## Extracted data
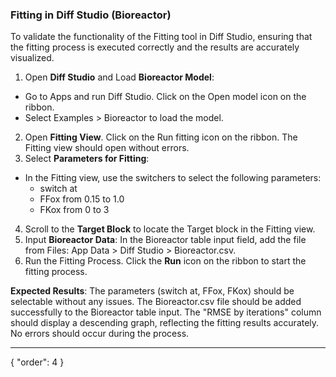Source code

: ### Fitting in Diff Studio (Bioreactor)
To validate the functionality of the Fitting tool in Diff Studio, ensuring that the fitting process is executed correctly and the results are accurately visualized.

1. Open **Diff Studio** and Load **Bioreactor Model**:
* Go to Apps and run Diff Studio. Click on the Open model icon on the ribbon.
* Select Examples > Bioreactor to load the model.
2. Open **Fitting View**. Click on the Run fitting icon on the ribbon. The Fitting view should open without errors.
3. Select **Parameters for Fitting**:
* In the Fitting view, use the switchers to select the following parameters:
  * switch at
  * FFox from 0.15 to 1.0
  * FKox from 0 to 3
4. Scroll to the **Target Block** to locate the Target block in the Fitting view. 
5. Input **Bioreactor Data**: In the Bioreactor table input field, add the file from Files: App Data > Diff Studio > Bioreactor.csv.
6. Run the Fitting Process. Click the **Run** icon on the ribbon to start the fitting process.

**Expected Results**: The parameters (switch at, FFox, FKox) should be selectable without any issues. The Bioreactor.csv file should be added successfully to the Bioreactor table input. The "RMSE by iterations" column should display a descending graph, reflecting the fitting results accurately. No errors should occur during the process.

---
{
  "order": 4
}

## Work item
In the answer, please give only the lines from the line containing "load the model." through the final line of the data, copied exactly.

## Reply to the task
* Select Examples > Bioreactor to load the model.
2. Open **Fitting View**. Click on the Run fitting icon on the ribbon. The Fitting view should open without errors.
3. Select **Parameters for Fitting**:
* In the Fitting view, use the switchers to select the following parameters:
  * switch at
  * FFox from 0.15 to 1.0
  * FKox from 0 to 3
4. Scroll to the **Target Block** to locate the Target block in the Fitting view. 
5. Input **Bioreactor Data**: In the Bioreactor table input field, add the file from Files: App Data > Diff Studio > Bioreactor.csv.
6. Run the Fitting Process. Click the **Run** icon on the ribbon to start the fitting process.

**Expected Results**: The parameters (switch at, FFox, FKox) should be selectable without any issues. The Bioreactor.csv file should be added successfully to the Bioreactor table input. The "RMSE by iterations" column should display a descending graph, reflecting the fitting results accurately. No errors should occur during the process.

---
{
  "order": 4
}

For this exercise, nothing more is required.